• **Records**
= Beginning of Section =

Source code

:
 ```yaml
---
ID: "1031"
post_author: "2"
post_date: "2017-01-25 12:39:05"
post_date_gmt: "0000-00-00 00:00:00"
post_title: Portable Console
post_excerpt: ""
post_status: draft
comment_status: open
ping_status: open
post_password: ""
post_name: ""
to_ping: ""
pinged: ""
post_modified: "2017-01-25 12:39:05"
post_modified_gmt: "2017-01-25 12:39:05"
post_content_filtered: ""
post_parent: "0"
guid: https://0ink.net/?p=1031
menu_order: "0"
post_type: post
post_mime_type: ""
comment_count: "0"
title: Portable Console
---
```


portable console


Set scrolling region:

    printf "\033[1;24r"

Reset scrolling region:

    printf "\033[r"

= End of Section =
= Beginning of Section =

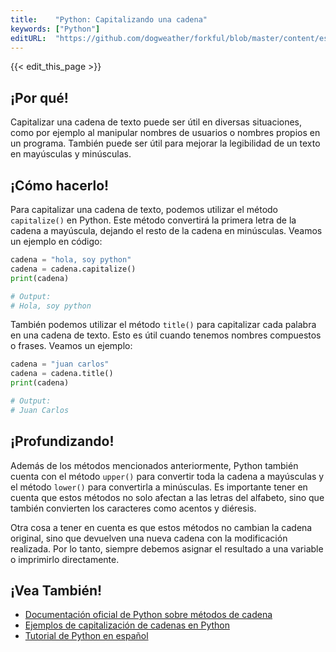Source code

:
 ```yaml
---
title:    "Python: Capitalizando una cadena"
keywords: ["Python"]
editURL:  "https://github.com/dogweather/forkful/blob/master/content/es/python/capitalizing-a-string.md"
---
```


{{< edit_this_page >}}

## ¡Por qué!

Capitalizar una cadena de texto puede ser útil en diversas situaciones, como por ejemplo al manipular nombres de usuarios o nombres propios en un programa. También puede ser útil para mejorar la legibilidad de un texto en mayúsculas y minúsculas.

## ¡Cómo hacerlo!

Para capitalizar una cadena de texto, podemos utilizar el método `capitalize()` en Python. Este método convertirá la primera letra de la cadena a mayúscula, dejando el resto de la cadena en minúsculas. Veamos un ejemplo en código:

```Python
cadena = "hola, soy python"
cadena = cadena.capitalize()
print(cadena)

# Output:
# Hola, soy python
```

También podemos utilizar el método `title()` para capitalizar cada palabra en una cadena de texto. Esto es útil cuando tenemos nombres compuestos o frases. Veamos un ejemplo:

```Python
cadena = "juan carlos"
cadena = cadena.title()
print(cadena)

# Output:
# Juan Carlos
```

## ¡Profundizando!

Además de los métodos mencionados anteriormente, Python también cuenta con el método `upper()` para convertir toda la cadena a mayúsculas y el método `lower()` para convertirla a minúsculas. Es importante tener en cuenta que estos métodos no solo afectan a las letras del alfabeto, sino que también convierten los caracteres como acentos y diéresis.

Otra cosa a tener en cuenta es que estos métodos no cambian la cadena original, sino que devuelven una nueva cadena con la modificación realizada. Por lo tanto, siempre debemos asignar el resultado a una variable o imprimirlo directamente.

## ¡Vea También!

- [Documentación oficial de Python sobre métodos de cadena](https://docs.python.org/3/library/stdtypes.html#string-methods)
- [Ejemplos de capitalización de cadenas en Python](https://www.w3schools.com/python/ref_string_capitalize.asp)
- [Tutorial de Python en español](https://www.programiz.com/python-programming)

= End of Section =

• **Exercise goal**
Start with the line above that contains "Capitalizar una cadena de texto puede" and stop after the line that contains "## ¡Cómo hacerlo!". Output those lines exactly, and only those.

• **Completed exercise**
Capitalizar una cadena de texto puede ser útil en diversas situaciones, como por ejemplo al manipular nombres de usuarios o nombres propios en un programa. También puede ser útil para mejorar la legibilidad de un texto en mayúsculas y minúsculas.

## ¡Cómo hacerlo!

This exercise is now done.